In reply, Defendants again insisted that, in the qualified immunity context, the typical summary judgment requirement of viewing the facts in the light most favorable to the plaintiff, wherever they may be found in the record, does not apply. Defendants leaned heavily on concurring opinions from Tenth Circuit decisions, and extra-circuit authority. (ECF No. 104 at 3–7.)

Defendants also moved to strike Valdez's supplemental declaration as a "sham affidavit." (ECF No. 102.) Judge Matsch denied that motion. (ECF No. 111.)

In his summary judgment order, Judge Matsch acknowledged "[t]here are many factual disputes about the sequence of events and the conduct of the officers and occupants of the truck. There are also inconsistent statements and testimony from those present ...." (ECF No. 124 at 2.) With this in mind, Judge Matsch then provided a "narrative [that] is a version of events that a reasonable jury could find drawing all inferences in favor of Valdez." (Id. at 3.) As relevant here, that version of events included the following:

• "Motyka started shooting immediately on arrival at his position. He fired a burst of six or seven rounds. After a brief pause he fired another burst. Lt. Macdonald arrived in moments and started firing in the same direction as Motyka. He shot six times." (Id. )

• "It is apparent that the area was sprayed with bullets permitting the inference that the officers were firing without aiming at a clear target." (Id. )

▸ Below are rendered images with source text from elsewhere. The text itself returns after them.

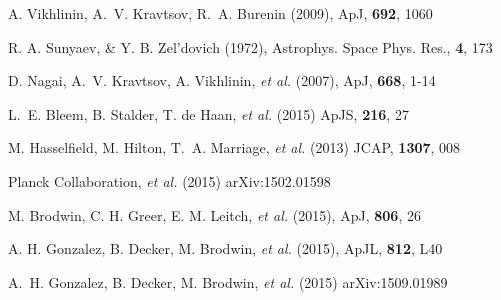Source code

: \documentclass[11pt,a4paper,twoside,graphicx,color]{article}
\begin{document}
\begin{thebibliography}{9}

   {\small A. Vikhlinin, A.~V. Kravtsov, R.~A. Burenin (2009), ApJ, \textbf{692}, 1060}
   
  {\small R. A. Sunyaev, \& Y. B. Zel'dovich (1972), Astrophys. Space Phys. Res., \textbf{4}, 173}
  
  {\small D. Nagai, A.~V. Kravtsov, A. Vikhlinin, {\it et al.} (2007), ApJ, \textbf{668}, 1-14}

 {\small L.~E. Bleem, B. Stalder, T. de Haan, {\it et al.} (2015) ApJS, \textbf{216}, 27}
 
 {\small M. Hasselfield, M. Hilton, T.~A. Marriage, {\it et al.} (2013) JCAP, \textbf{1307}, 008}
 
 {\small {Planck Collaboration}, {\it et al.} (2015) arXiv:1502.01598}



  
   {\small M. Brodwin, C. H. Greer, E. M. Leitch, {\it et al.} (2015), ApJ, \textbf{806}, 26}

  {\small A. H. Gonzalez, B. Decker, M. Brodwin, {\it et al.} (2015), ApJL, \textbf{812}, L40}
  
 {\small A.~H. Gonzalez, B. Decker, M. Brodwin, {\it et al.} (2015) arXiv:1509.01989}
  
  
  
  

\end{thebibliography}
\end{document}
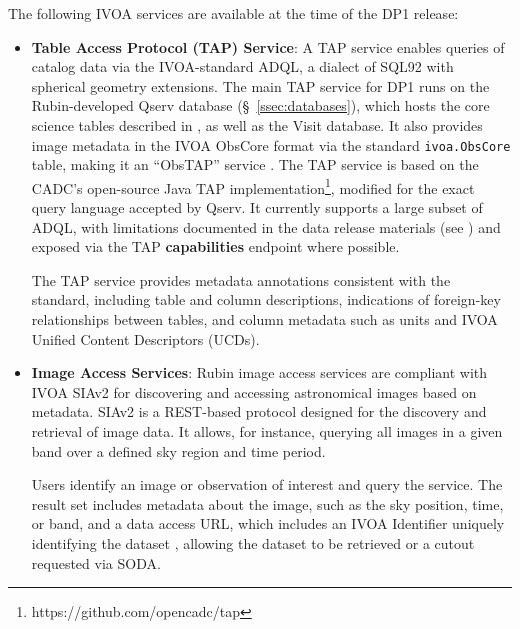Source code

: The following \gls{IVOA} services are available at the time of the DP1 release:
\begin{itemize}
\vspace{0.1cm}
\item \textbf{Table Access Protocol (TAP) Service}: A TAP service \citep{2019ivoa.spec.0927D} enables queries of catalog data via the IVOA-standard \gls{ADQL}, a dialect of SQL92 with spherical geometry extensions.
The main \gls{TAP} service for \gls{DP1} runs on the Rubin-developed \gls{Qserv} database (\S~\ref{ssec:databases}), which hosts the core science tables described in , as well as the Visit database.
It also provides image metadata in the IVOA ObsCore format via the standard \texttt{ivoa.ObsCore} table, making it an ``ObsTAP'' service \citep[ObsTAP;][]{2017ivoa.spec.0509L}.
The TAP service is based on the \gls{CADC}'s open-source Java TAP implementation\footnote{https://github.com/opencadc/tap}, modified for the exact query language accepted by Qserv.
It currently supports a large subset of ADQL, with limitations documented in the data release materials (see ) and exposed via the TAP \textbf{capabilities} endpoint where possible. \

The TAP service provides metadata annotations consistent with the standard, including table and column descriptions, indications of foreign-key relationships between tables, and column metadata such as units and \gls{IVOA} Unified Content Descriptors (UCDs).

\vspace{0.1cm}
\item \textbf{Image Access Services}: Rubin image access services are compliant with \gls{IVOA} SIAv2 \citep[Simple Image Access Protocol, version 2;][]{2025arXiv250100544J,2015ivoa.spec.1223D}
for discovering and accessing astronomical images based on \gls{metadata}.
SIAv2 is a \gls{REST}-based protocol designed for the discovery and retrieval of image data. It allows, for instance, querying all images in a given band over a defined sky region and time period.

Users identify an image or observation of interest and query the service.
The result set includes \gls{metadata} about the image, such as the sky position, time, or band, and a data access URL, which includes an IVOA Identifier uniquely identifying the dataset \citep{DMTN-302}, allowing the dataset to be retrieved or a cutout requested via \gls{SODA}.


\end{itemize}
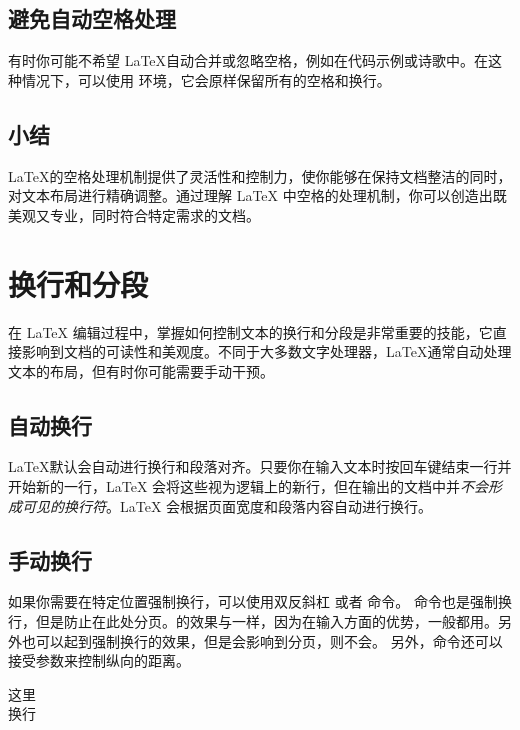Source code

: {{{\subsection{避免自动空格处理}
有时你可能不希望 \LaTeX 自动合并或忽略空格，例如在代码示例或诗歌中。在这种情况下，可以使用  环境，它会原样保留所有的空格和换行。

\subsection{小结}
\LaTeX 的空格处理机制提供了灵活性和控制力，使你能够在保持文档整洁的同时，对文本布局进行精确调整。通过理解 \LaTeX
中空格的处理机制，你可以创造出既美观又专业，同时符合特定需求的文档。

\section{换行和分段}
在 \LaTeX
编辑过程中，掌握如何控制文本的换行和分段是非常重要的技能，它直接影响到文档的可读性和美观度。不同于大多数文字处理器，\LaTeX 通常自动处理文本的布局，但有时你可能需要手动干预。
\subsection{自动换行}
\LaTeX 默认会自动进行换行和段落对齐。只要你在输入文本时按回车键结束一行并开始新的一行，\LaTeX
会将这些视为逻辑上的新行，但在输出的文档中并\emph{不会形成可见的换行符}。LaTeX 会根据页面宽度和段落内容自动进行换行。

\subsection{手动换行}
如果你需要在特定位置强制换行，可以使用双反斜杠 \texinline{\\} 或者 \texinline{\newline} 命令。
\texinline{\\*}命令也是强制换行，但是防止在此处分页。\texinline{\newline}的效果与\texinline{\\}一样，因为\texinline{\\}在输入方面的优势，一般都用\texinline{\\}。另外\texinline{\linebreak}也可以起到强制换行的效果，但是\texinline{\linebreak}会影响到分页，\texinline{\newline}则不会。
另外，\texinline{\\}命令还可以接受参数来控制纵向的距离。
\begin{texlst}
	这里\\换行


\end{texlst}}}}

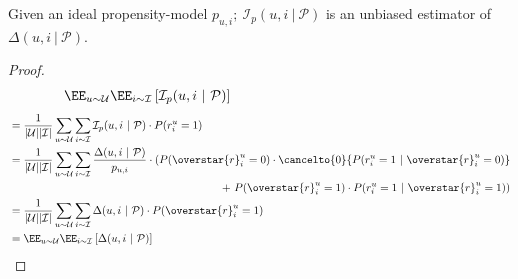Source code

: \begin{proposition}
Given an ideal propensity-model $p_{u, i}; \ \mathcal{I}_p(u, i ~|~ \mathcal{P})$ is an unbiased estimator of $\Delta(u, i ~|~ \mathcal{P})$.
\end{proposition}

\begin{proof}
\begin{align*}
    \EE_{u \sim \mathcal{U}} \EE_{i \sim \mathcal{I}} \left[ \mathcal{I}_p(u, i ~|~ \mathcal{P}) \right] \hspace{5.65cm}
\end{align*}
\vspace{-0.4cm}
\begin{align*}
    &= \frac{1}{|\mathcal{U}| |\mathcal{I}|} \sum_{u \sim \mathcal{U}} \sum_{i \sim \mathcal{I}} \mathcal{I}_p(u, i ~|~ \mathcal{P}) \cdot P(r_i^u = 1) \\
    &= \begin{aligned}[t]
        \frac{1}{|\mathcal{U}| |\mathcal{I}|} \sum_{u \sim \mathcal{U}} \sum_{i \sim \mathcal{I}} \frac{\Delta(u, i ~|~ \mathcal{P})}{p_{u, i}} \cdot ( P(\overstar{r}_i^u = 0) \cdot \cancelto{0}{P(r_i^u = 1 ~|~ \overstar{r}_i^u = 0)} \\
        +~ P(\overstar{r}_i^u = 1) \cdot P(r_i^u = 1 ~|~ \overstar{r}_i^u = 1)) \\ %
    \end{aligned} \\
    &= \frac{1}{|\mathcal{U}| |\mathcal{I}|} \sum_{u \sim \mathcal{U}} \sum_{i \sim \mathcal{I}} \Delta(u, i ~|~ \mathcal{P}) \cdot P(\overstar{r}_i^u = 1) \\ %
    &= \EE_{u \sim \mathcal{U}} \EE_{i \sim \mathcal{I}} \left[ \Delta(u, i ~|~ \mathcal{P}) \right] \qedhere
\end{align*}
\end{proof}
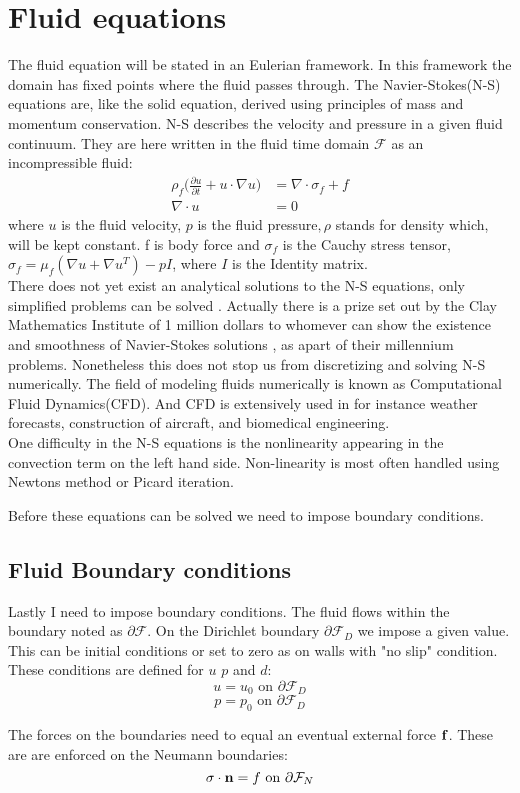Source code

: 
\section{Fluid equations}
The fluid equation will be stated in an Eulerian framework. In this framework the domain has fixed points where the fluid passes through. 
The Navier-Stokes(N-S) equations are, like the solid equation, derived using principles of mass and momentum conservation. N-S describes the velocity and pressure in a given fluid continuum. They are here written in the fluid time domain $\mathcal{F}$ as an incompressible fluid:
\begin{align}
\label{eq:NS}
\rho_f\big( \frac{\partial u}{\partial t} +  u \cdot \nabla u\big) &= \nabla \cdot \sigma_f + f  \\
\nabla \cdot u &= 0
\end{align}
where $u$ is the fluid velocity, $p$ is the fluid pressure$, \rho$ stands for density which, will be kept constant. f is body force and $\sigma_f$ is the Cauchy stress tensor, $ \sigma_f = \mu_f (\nabla u + \nabla u^T)  - pI$, where $I$ is the Identity matrix. \\

There does not yet exist an analytical solutions to the N-S equations, only simplified problems can be solved \cite{White2000}. Actually there is a prize set out by the Clay Mathematics Institute of 1 million dollars to whomever can show the existence and smoothness of Navier-Stokes solutions \cite{Fefferman2000}, as apart of their millennium problems. 
Nonetheless this does not stop us from discretizing and solving N-S numerically. The field of modeling fluids numerically is known as Computational Fluid Dynamics(CFD). And CFD is extensively used in for instance weather forecasts, construction of aircraft, and biomedical engineering.\\

One difficulty in the N-S equations is the nonlinearity appearing in the convection term on the left hand side. Non-linearity is most often handled using Newtons method or Picard iteration.

Before these equations can be solved we need to impose boundary conditions.
\subsection{Fluid Boundary conditions}
Lastly I need to impose boundary conditions. The fluid flows within the boundary noted as $ \partial \mathcal{F}$. On the Dirichlet boundary $ \partial \mathcal{F}_D$ we impose a given value. This can be initial conditions or set to zero as on walls with "no slip" condition. These conditions are defined for $u$ $p$ and $d$:
$$  u = u_0 \text{   on   } \partial \mathcal{F}_D  $$
$$  p = p_0 \text{   on   } \partial \mathcal{F}_D  $$

The forces on the boundaries need to equal an eventual external force $ \bold{f}$. These are are enforced on the Neumann boundaries:
$$ \sigma \cdot \bold{n} = f \text{   on   } \partial \mathcal{F}_N    $$







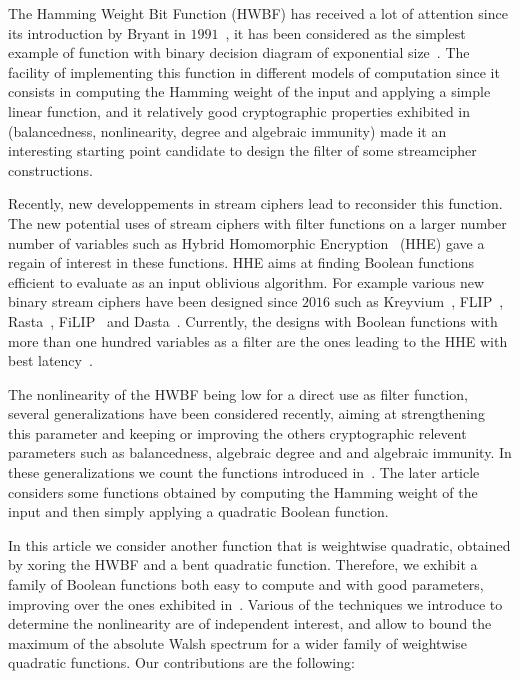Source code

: \documentclass[11pt]{llncs}
\begin{document}

\iffalse

The Hamming Weight Bit Function (HWBF) has received a lot of attention since its introduction by Bryant
in $1991$~\cite{IEEE:Bryant91}, it has been considered as the simplest example of function with binary decision
diagram of exponential size~\cite{IEEE:Bryant91,TIA:BoLSW99}. 
The facility of implementing this function in different models of computation since it consists in computing the Hamming weight of the input and applying a simple linear function, and it relatively good cryptographic properties exhibited in~\cite{DAM:WCST14} (balancedness, nonlinearity, degree and algebraic immunity) made it an interesting starting point candidate to design the filter of some streamcipher constructions. 

Recently, new developpements in stream ciphers lead to reconsider this function.
The new potential uses of stream ciphers with filter functions on a larger number number of variables such as Hybrid Homomorphic Encryption~\cite{CCS:NaeLauVai11} (HHE) gave a regain of interest in these functions. HHE aims at finding Boolean functions efficient to evaluate as an input oblivious algorithm. 
For example various new binary stream ciphers have been designed since $2016$ such as Kreyvium~\cite{JOC:CCFLNP18}, FLIP~\cite{EC:MJSC16}, Rasta~\cite{C:Rasta}, FiLIP~\cite{INDO:MCJS19} and Dasta~\cite{TOSC:BeiLea20}. 
Currently, the designs with Boolean functions with more than one hundred variables as a filter are the ones leading to the HHE with best latency~\cite{INDO:HofMeaRic20,CCS:CDPP22,CIC:MeaParPei24}.

The nonlinearity of the HWBF being low for a direct use as filter function, several generalizations have been considered recently, aiming at strengthening this parameter and keeping or improving the others cryptographic relevent parameters such as balancedness, algebraic degree and and algebraic immunity. In these generalizations we count the functions introduced in~\cite{IEEE:Carlet22,eprint:CarPar23,DAM:MeaOza24}. The later article considers some functions obtained by computing the Hamming weight of the input and then simply applying a quadratic Boolean function.

In this article we consider another function that is weightwise quadratic, obtained by xoring the HWBF and a bent quadratic function. Therefore, we exhibit a family of Boolean functions both easy to compute and with good parameters, improving over the ones exhibited in~\cite{DAM:MeaOza24}. Various of the techniques we introduce to determine the nonlinearity are of independent interest, and allow to bound the maximum of the absolute Walsh spectrum for a wider family of weightwise quadratic functions. 
Our contributions are the following:
\end{document}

• "The defendants argue that there was no seizure of Valdez under the Fourth Amendment by Motyka and Macdonald prior to the shooting. That is irrelevant. There can be no doubt that all of the occupants of the truck were seized by DPD officers when the truck crashed. They were surrounded by police cars and officers. Valdez was shot and thereby immobilized. It may be true that they did not intentionally shoot at Valdez while he was on the ground in a surrendering position but that is not required for liability because the record indicates that there was a hail of gunfire by them which can support a finding of reckless and unreasonable conduct." (Id. at 5.)

• "[N]o one was actively shooting at the police when [Motyka] and Macdonald arrived. Motyka had protective cover from [a third officer's] vehicle. One occupant had already run away. A jury could reasonably find that ... a reasonable officer in Motyka's position would have waited for the situation to develop further before shooting at an identifiable threat which Johnny Montoya presented a few minutes later." (Id. at 5–6.)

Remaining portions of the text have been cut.